CaPS: Collaborative and Private Synthetic Data Generation from Distributed Sources
Sikha Pentyala, Mayana Pereira, Martine De Cock
TL;DR
CaPS addresses the challenge of generating differentially private synthetic tabular data from distributed data holders without a trusted aggregator. It integrates differential privacy with secure multi-party computation (DP-in-MPC) to perform the select and measure steps inside MPC, while the generate step operates on DP-perturbed outputs and benefits from DP's post-processing guarantees, aiming to match centralized DP utility. The framework is modular and compatible with state-of-the-art marginal-based SDG algorithms such as AIM and MWEM+PGM, handling horizontal, vertical, or mixed data distributions. Experimental results on real datasets show CaPS can achieve utility close to centralized DP while providing input privacy, at the cost of MPC overhead, demonstrating the practical viability of privacy-preserving collaborative SDG as a service.
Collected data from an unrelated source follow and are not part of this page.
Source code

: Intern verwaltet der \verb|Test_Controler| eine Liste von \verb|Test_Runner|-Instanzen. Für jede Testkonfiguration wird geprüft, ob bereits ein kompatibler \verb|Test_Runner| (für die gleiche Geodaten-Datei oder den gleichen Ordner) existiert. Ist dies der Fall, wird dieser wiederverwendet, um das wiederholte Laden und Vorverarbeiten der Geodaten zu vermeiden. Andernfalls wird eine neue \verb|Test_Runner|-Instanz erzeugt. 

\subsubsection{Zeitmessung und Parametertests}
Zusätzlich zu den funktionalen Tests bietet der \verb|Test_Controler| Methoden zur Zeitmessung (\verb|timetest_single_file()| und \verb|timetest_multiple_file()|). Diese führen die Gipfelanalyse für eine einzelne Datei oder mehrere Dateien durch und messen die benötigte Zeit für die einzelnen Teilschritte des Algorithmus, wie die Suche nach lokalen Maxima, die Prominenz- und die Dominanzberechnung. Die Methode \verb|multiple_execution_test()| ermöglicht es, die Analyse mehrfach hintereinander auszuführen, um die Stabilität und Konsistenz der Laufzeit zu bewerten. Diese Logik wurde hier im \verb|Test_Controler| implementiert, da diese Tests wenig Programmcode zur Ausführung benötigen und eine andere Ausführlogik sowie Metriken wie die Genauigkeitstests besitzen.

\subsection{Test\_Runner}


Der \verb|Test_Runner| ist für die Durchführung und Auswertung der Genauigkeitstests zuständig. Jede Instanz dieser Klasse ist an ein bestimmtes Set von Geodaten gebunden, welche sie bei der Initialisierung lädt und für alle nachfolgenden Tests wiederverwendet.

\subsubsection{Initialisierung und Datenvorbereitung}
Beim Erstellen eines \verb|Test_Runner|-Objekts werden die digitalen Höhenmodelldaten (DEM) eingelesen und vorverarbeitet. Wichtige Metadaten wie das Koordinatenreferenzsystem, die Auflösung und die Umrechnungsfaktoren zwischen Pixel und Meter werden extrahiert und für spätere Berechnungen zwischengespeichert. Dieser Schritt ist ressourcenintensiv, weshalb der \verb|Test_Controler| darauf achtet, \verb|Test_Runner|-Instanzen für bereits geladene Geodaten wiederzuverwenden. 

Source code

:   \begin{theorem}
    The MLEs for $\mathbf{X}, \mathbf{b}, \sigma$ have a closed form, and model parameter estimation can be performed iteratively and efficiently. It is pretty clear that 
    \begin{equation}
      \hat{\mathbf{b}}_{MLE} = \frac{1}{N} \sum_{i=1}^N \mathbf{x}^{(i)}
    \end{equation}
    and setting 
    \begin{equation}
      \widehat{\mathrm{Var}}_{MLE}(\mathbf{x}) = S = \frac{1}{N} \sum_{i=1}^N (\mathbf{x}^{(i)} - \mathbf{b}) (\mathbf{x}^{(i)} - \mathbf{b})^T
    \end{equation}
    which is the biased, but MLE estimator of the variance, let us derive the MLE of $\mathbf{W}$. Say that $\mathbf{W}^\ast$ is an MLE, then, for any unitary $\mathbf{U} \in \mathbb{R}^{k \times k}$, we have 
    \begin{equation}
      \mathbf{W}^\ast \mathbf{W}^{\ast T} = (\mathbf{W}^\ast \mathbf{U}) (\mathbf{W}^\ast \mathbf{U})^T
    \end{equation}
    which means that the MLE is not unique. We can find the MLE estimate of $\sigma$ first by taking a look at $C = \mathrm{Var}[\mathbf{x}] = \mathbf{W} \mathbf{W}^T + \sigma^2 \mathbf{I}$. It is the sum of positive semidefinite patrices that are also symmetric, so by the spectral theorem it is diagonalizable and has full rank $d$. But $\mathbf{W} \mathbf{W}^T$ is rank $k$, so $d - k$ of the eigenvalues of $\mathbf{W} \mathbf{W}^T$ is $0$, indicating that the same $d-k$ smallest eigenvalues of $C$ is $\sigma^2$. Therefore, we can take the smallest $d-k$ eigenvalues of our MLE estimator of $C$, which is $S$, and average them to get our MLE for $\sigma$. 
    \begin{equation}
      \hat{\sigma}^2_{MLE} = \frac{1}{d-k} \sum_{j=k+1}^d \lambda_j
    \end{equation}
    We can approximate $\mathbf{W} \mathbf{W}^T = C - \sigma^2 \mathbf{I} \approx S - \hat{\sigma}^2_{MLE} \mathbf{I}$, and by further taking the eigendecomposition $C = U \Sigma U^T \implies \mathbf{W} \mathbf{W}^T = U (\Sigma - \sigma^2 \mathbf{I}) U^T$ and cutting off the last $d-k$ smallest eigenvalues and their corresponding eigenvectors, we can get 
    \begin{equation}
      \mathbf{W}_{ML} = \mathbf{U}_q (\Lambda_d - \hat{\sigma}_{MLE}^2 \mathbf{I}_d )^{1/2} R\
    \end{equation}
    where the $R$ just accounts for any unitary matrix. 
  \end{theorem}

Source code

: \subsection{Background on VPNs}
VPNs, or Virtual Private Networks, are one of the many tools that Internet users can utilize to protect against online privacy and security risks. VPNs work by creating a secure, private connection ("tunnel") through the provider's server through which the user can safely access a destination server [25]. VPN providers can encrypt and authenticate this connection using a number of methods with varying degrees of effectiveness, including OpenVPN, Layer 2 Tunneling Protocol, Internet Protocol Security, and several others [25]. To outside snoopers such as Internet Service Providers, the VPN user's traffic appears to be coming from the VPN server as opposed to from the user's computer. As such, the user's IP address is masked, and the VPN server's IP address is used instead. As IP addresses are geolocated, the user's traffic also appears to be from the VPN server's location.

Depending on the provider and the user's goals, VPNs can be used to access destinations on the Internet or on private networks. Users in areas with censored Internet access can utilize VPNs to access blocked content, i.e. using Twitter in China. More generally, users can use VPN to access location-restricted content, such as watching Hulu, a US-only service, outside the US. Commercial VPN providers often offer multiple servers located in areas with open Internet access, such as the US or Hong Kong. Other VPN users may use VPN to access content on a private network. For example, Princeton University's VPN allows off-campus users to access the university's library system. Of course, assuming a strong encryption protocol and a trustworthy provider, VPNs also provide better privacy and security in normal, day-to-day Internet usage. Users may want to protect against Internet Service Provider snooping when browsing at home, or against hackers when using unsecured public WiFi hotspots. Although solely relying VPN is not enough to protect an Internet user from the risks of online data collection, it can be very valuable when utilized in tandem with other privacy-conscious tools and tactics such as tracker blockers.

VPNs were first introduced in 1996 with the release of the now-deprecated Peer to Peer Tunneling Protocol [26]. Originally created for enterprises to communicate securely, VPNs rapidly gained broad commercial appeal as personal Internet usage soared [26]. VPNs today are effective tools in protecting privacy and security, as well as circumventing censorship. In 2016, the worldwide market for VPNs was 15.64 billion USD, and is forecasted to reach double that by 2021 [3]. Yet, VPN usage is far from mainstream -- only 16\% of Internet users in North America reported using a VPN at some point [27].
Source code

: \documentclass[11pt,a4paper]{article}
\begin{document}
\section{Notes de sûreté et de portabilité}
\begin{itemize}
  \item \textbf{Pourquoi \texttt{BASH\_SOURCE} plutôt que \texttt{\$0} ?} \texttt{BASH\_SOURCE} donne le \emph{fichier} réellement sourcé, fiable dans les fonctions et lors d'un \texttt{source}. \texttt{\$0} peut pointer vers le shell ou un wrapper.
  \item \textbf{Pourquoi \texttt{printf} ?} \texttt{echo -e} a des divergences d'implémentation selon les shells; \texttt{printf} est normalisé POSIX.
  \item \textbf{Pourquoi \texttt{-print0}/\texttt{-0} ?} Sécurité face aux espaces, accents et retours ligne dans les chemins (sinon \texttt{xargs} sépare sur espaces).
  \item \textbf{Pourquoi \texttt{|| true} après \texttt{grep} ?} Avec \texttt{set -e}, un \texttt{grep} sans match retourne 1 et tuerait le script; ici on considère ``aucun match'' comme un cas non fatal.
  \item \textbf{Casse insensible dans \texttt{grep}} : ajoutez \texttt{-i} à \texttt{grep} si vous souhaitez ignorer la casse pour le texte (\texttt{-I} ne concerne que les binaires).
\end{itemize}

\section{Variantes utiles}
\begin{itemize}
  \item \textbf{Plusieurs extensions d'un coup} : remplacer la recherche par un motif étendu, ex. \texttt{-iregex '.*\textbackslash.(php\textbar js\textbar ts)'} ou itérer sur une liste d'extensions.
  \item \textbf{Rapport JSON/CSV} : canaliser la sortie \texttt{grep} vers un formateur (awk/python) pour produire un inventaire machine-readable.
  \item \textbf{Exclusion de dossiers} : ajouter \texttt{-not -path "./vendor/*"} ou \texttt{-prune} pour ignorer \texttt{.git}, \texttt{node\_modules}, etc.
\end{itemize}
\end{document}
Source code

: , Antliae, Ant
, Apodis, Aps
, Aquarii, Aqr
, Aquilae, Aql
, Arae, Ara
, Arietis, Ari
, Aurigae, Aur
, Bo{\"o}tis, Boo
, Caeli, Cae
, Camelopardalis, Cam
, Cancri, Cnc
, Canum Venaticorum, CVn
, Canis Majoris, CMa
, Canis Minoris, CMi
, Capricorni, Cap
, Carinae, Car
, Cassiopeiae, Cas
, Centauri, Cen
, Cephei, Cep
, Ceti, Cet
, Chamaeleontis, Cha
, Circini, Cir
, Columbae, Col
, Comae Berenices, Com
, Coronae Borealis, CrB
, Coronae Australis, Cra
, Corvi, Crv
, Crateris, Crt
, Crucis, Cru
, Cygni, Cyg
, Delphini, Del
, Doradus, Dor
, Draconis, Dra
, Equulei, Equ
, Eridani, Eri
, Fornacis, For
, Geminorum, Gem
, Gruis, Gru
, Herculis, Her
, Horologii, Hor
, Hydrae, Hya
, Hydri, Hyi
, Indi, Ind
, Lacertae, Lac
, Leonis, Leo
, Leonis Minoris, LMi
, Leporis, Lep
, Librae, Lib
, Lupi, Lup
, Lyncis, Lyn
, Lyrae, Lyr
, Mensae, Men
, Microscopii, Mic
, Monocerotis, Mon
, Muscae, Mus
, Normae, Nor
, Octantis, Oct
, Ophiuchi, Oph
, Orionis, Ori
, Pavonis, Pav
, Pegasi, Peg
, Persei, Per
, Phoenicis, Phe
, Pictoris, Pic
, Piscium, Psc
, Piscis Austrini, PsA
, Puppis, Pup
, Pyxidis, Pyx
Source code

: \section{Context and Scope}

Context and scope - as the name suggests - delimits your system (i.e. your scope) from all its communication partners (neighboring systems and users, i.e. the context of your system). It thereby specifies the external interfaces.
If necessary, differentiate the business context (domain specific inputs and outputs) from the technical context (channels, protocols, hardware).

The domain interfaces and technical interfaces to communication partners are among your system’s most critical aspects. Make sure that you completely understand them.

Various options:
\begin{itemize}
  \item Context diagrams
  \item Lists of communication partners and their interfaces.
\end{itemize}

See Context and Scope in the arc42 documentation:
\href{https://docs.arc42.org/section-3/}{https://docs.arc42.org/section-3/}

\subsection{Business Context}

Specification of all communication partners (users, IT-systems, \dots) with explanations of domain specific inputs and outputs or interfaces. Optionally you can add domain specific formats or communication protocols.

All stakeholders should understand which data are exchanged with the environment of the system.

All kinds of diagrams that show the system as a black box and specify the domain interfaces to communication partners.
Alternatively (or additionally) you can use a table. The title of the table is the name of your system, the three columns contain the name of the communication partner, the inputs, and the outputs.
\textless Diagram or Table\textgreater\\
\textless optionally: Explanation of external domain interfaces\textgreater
The work lays a foundation for extending DP-in-MPC to a broader class of SDG algorithms and deployment scenarios without specialized hardware.
Abstract
Data is the lifeblood of the modern world, forming a fundamental part of AI, decision-making, and research advances. With increase in interest in data, governments have taken important steps towards a regulated data world, drastically impacting data sharing and data usability and resulting in massive amounts of data confined within the walls of organizations. While synthetic data generation (SDG) is an appealing solution to break down these walls and enable data sharing, the main drawback of existing solutions is the assumption of a trusted aggregator for generative model training. Given that many data holders may not want to, or be legally allowed to, entrust a central entity with their raw data, we propose a framework for the collaborative and private generation of synthetic tabular data from distributed data holders. Our solution is general, applicable to any marginal-based SDG, and provides input privacy by replacing the trusted aggregator with secure multi-party computation (MPC) protocols and output privacy via differential privacy (DP). We demonstrate the applicability and scalability of our approach for the state-of-the-art select-measure-generate SDG algorithms MWEM+PGM and AIM.